**Problem to solve:** Down to the last line, reproduce the data below exactly.

**Input records:**
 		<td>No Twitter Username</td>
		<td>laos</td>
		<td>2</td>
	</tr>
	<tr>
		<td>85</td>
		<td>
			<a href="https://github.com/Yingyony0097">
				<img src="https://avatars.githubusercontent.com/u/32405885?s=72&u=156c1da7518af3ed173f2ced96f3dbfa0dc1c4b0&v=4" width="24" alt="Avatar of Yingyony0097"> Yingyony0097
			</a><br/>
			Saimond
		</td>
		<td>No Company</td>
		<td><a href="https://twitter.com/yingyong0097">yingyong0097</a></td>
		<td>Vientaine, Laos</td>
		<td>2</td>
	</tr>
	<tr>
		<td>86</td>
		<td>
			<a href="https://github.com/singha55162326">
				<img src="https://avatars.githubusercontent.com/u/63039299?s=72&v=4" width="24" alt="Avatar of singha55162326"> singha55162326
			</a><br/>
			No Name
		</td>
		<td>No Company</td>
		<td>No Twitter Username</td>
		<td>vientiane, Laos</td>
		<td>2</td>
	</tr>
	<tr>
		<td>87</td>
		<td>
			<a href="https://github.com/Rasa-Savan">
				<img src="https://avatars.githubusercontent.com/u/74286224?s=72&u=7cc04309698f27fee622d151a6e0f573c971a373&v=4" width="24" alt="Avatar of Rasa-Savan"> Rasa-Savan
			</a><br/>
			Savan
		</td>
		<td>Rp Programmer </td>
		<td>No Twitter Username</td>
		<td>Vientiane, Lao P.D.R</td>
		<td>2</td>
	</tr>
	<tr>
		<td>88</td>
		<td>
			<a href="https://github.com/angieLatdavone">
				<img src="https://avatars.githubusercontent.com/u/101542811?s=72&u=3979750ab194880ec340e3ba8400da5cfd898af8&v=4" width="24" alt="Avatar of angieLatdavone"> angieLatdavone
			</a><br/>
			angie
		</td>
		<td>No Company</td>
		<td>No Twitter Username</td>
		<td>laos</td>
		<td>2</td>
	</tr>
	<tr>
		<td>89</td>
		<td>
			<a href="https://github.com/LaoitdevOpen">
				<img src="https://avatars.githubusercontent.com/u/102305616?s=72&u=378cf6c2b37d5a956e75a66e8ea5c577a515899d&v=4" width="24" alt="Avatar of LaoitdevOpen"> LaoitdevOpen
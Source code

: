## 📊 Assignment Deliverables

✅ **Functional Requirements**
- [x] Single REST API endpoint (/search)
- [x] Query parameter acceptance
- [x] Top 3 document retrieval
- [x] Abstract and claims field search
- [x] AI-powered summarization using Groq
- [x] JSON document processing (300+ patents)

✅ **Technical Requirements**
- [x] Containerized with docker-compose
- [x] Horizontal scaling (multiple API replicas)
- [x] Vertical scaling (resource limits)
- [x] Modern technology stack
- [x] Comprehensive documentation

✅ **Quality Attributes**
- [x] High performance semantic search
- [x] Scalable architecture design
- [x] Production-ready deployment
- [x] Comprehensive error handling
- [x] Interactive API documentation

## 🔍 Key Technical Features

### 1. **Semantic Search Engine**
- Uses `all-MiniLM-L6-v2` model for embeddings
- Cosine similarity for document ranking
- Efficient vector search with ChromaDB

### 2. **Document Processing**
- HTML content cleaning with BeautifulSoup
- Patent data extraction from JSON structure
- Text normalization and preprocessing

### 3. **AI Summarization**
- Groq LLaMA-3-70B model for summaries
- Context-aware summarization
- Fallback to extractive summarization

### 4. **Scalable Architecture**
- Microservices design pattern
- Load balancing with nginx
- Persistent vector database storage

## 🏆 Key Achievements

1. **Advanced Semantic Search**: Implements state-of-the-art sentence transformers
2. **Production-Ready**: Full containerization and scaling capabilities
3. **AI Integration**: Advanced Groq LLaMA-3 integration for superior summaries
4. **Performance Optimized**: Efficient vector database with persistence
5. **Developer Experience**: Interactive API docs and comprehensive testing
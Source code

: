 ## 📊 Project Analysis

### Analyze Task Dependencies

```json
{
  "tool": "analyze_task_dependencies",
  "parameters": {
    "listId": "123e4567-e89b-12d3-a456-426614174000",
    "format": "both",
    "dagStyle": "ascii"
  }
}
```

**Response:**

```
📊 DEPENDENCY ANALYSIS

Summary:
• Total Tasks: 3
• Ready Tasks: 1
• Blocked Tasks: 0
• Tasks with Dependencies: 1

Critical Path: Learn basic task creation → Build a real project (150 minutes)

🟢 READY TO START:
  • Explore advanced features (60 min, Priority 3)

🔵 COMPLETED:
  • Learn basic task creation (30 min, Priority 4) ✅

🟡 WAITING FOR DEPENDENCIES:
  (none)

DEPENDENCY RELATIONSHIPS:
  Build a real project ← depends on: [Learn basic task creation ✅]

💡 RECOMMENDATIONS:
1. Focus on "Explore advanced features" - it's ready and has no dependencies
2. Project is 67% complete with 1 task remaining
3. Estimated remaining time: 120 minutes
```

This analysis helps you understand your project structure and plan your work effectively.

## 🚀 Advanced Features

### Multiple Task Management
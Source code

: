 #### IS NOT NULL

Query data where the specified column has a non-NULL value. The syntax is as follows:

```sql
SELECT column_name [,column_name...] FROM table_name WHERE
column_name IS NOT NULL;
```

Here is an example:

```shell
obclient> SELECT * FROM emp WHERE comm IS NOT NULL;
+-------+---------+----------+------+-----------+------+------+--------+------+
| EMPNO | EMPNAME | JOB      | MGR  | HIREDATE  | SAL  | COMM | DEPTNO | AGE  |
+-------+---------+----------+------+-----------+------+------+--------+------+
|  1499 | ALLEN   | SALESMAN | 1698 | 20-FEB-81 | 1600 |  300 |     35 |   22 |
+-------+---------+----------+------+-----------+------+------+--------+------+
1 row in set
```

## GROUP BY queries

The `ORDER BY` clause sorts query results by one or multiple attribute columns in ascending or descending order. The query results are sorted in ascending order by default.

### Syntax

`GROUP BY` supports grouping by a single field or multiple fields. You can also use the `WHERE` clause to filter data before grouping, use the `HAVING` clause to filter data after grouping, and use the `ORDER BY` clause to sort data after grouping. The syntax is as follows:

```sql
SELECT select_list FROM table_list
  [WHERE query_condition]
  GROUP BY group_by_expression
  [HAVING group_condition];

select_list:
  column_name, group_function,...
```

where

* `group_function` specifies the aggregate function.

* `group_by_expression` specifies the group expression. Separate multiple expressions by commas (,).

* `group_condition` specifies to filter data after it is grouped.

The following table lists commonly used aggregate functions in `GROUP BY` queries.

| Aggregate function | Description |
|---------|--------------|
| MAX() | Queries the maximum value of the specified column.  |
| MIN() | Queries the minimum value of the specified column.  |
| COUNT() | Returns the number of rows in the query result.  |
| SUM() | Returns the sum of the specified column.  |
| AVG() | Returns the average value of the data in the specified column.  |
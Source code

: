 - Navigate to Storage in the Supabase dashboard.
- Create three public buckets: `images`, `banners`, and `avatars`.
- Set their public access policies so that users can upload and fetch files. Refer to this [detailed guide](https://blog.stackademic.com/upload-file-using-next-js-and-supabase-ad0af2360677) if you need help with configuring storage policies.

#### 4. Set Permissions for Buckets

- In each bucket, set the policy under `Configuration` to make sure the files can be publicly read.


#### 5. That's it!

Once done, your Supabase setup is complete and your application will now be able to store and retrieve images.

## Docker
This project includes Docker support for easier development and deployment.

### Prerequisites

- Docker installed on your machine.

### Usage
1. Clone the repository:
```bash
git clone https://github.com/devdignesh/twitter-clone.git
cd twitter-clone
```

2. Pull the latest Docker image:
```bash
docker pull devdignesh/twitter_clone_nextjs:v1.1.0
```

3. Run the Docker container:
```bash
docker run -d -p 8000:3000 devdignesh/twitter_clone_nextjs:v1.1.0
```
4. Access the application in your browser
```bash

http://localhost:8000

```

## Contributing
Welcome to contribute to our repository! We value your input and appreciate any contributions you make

**Output:**
 		<td>No Twitter Username</td>
		<td>laos</td>
		<td>2</td>
	</tr>
	<tr>
		<td>85</td>
		<td>
			<a href="https://github.com/Yingyony0097">
				<img src="https://avatars.githubusercontent.com/u/32405885?s=72&u=156c1da7518af3ed173f2ced96f3dbfa0dc1c4b0&v=4" width="24" alt="Avatar of Yingyony0097"> Yingyony0097
			</a><br/>
			Saimond
		</td>
		<td>No Company</td>
		<td><a href="https://twitter.com/yingyong0097">yingyong0097</a></td>
		<td>Vientaine, Laos</td>
		<td>2</td>
	</tr>
	<tr>
		<td>86</td>
		<td>
			<a href="https://github.com/singha55162326">
				<img src="https://avatars.githubusercontent.com/u/63039299?s=72&v=4" width="24" alt="Avatar of singha55162326"> singha55162326
			</a><br/>
			No Name
		</td>
		<td>No Company</td>
		<td>No Twitter Username</td>
		<td>vientiane, Laos</td>
		<td>2</td>
	</tr>
	<tr>
		<td>87</td>
		<td>
			<a href="https://github.com/Rasa-Savan">
				<img src="https://avatars.githubusercontent.com/u/74286224?s=72&u=7cc04309698f27fee622d151a6e0f573c971a373&v=4" width="24" alt="Avatar of Rasa-Savan"> Rasa-Savan
			</a><br/>
			Savan
		</td>
		<td>Rp Programmer </td>
		<td>No Twitter Username</td>
		<td>Vientiane, Lao P.D.R</td>
		<td>2</td>
	</tr>
	<tr>
		<td>88</td>
		<td>
			<a href="https://github.com/angieLatdavone">
				<img src="https://avatars.githubusercontent.com/u/101542811?s=72&u=3979750ab194880ec340e3ba8400da5cfd898af8&v=4" width="24" alt="Avatar of angieLatdavone"> angieLatdavone
			</a><br/>
			angie
		</td>
		<td>No Company</td>
		<td>No Twitter Username</td>
		<td>laos</td>
		<td>2</td>
	</tr>
	<tr>
		<td>89</td>
		<td>
			<a href="https://github.com/LaoitdevOpen">
				<img src="https://avatars.githubusercontent.com/u/102305616?s=72&u=378cf6c2b37d5a956e75a66e8ea5c577a515899d&v=4" width="24" alt="Avatar of LaoitdevOpen"> LaoitdevOpen
Source code

:## 📊 Assignment Deliverables

✅ **Functional Requirements**
- [x] Single REST API endpoint (/search)
- [x] Query parameter acceptance
- [x] Top 3 document retrieval
- [x] Abstract and claims field search
- [x] AI-powered summarization using Groq
- [x] JSON document processing (300+ patents)

✅ **Technical Requirements**
- [x] Containerized with docker-compose
- [x] Horizontal scaling (multiple API replicas)
- [x] Vertical scaling (resource limits)
- [x] Modern technology stack
- [x] Comprehensive documentation

✅ **Quality Attributes**
- [x] High performance semantic search
- [x] Scalable architecture design
- [x] Production-ready deployment
- [x] Comprehensive error handling
- [x] Interactive API documentation

## 🔍 Key Technical Features

### 1. **Semantic Search Engine**
- Uses `all-MiniLM-L6-v2` model for embeddings
- Cosine similarity for document ranking
- Efficient vector search with ChromaDB

### 2. **Document Processing**
- HTML content cleaning with BeautifulSoup
- Patent data extraction from JSON structure
- Text normalization and preprocessing

### 3. **AI Summarization**
- Groq LLaMA-3-70B model for summaries
- Context-aware summarization
- Fallback to extractive summarization

### 4. **Scalable Architecture**
- Microservices design pattern
- Load balancing with nginx
- Persistent vector database storage

## 🏆 Key Achievements

1. **Advanced Semantic Search**: Implements state-of-the-art sentence transformers
2. **Production-Ready**: Full containerization and scaling capabilities
3. **AI Integration**: Advanced Groq LLaMA-3 integration for superior summaries
4. **Performance Optimized**: Efficient vector database with persistence
5. **Developer Experience**: Interactive API docs and comprehensive testing
Source code

: ## 📊 Project Analysis

### Analyze Task Dependencies

```json
{
  "tool": "analyze_task_dependencies",
  "parameters": {
    "listId": "123e4567-e89b-12d3-a456-426614174000",
    "format": "both",
    "dagStyle": "ascii"
  }
}
```

**Response:**

```
📊 DEPENDENCY ANALYSIS

Summary:
• Total Tasks: 3
• Ready Tasks: 1
• Blocked Tasks: 0
• Tasks with Dependencies: 1

Critical Path: Learn basic task creation → Build a real project (150 minutes)

🟢 READY TO START:
  • Explore advanced features (60 min, Priority 3)

🔵 COMPLETED:
  • Learn basic task creation (30 min, Priority 4) ✅

🟡 WAITING FOR DEPENDENCIES:
  (none)

DEPENDENCY RELATIONSHIPS:
  Build a real project ← depends on: [Learn basic task creation ✅]

💡 RECOMMENDATIONS:
1. Focus on "Explore advanced features" - it's ready and has no dependencies
2. Project is 67% complete with 1 task remaining
3. Estimated remaining time: 120 minutes
```

This analysis helps you understand your project structure and plan your work effectively.

## 🚀 Advanced Features

### Multiple Task Management
Source code

: #### IS NOT NULL

Query data where the specified column has a non-NULL value. The syntax is as follows:

```sql
SELECT column_name [,column_name...] FROM table_name WHERE
column_name IS NOT NULL;
```

Here is an example:

```shell
obclient> SELECT * FROM emp WHERE comm IS NOT NULL;
+-------+---------+----------+------+-----------+------+------+--------+------+
| EMPNO | EMPNAME | JOB      | MGR  | HIREDATE  | SAL  | COMM | DEPTNO | AGE  |
+-------+---------+----------+------+-----------+------+------+--------+------+
|  1499 | ALLEN   | SALESMAN | 1698 | 20-FEB-81 | 1600 |  300 |     35 |   22 |
+-------+---------+----------+------+-----------+------+------+--------+------+
1 row in set
```

## GROUP BY queries

The `ORDER BY` clause sorts query results by one or multiple attribute columns in ascending or descending order. The query results are sorted in ascending order by default.

### Syntax

`GROUP BY` supports grouping by a single field or multiple fields. You can also use the `WHERE` clause to filter data before grouping, use the `HAVING` clause to filter data after grouping, and use the `ORDER BY` clause to sort data after grouping. The syntax is as follows:

```sql
SELECT select_list FROM table_list
  [WHERE query_condition]
  GROUP BY group_by_expression
  [HAVING group_condition];

select_list:
  column_name, group_function,...
```

where

* `group_function` specifies the aggregate function.

* `group_by_expression` specifies the group expression. Separate multiple expressions by commas (,).

* `group_condition` specifies to filter data after it is grouped.

The following table lists commonly used aggregate functions in `GROUP BY` queries.

| Aggregate function | Description |
|---------|--------------|
| MAX() | Queries the maximum value of the specified column.  |
| MIN() | Queries the minimum value of the specified column.  |
| COUNT() | Returns the number of rows in the query result.  |
| SUM() | Returns the sum of the specified column.  |
| AVG() | Returns the average value of the data in the specified column.  |
Source code

: - Navigate to Storage in the Supabase dashboard.
- Create three public buckets: `images`, `banners`, and `avatars`.
- Set their public access policies so that users can upload and fetch files. Refer to this [detailed guide](https://blog.stackademic.com/upload-file-using-next-js-and-supabase-ad0af2360677) if you need help with configuring storage policies.

#### 4. Set Permissions for Buckets

- In each bucket, set the policy under `Configuration` to make sure the files can be publicly read.


#### 5. That's it!

Once done, your Supabase setup is complete and your application will now be able to store and retrieve images.

## Docker
This project includes Docker support for easier development and deployment.

### Prerequisites

- Docker installed on your machine.

### Usage
1. Clone the repository:
```bash
git clone https://github.com/devdignesh/twitter-clone.git
cd twitter-clone
```

2. Pull the latest Docker image:
```bash
docker pull devdignesh/twitter_clone_nextjs:v1.1.0
```

3. Run the Docker container:
```bash
docker run -d -p 8000:3000 devdignesh/twitter_clone_nextjs:v1.1.0
```
4. Access the application in your browser
```bash

http://localhost:8000

```

## Contributing
Welcome to contribute to our repository! We value your input and appreciate any contributions you make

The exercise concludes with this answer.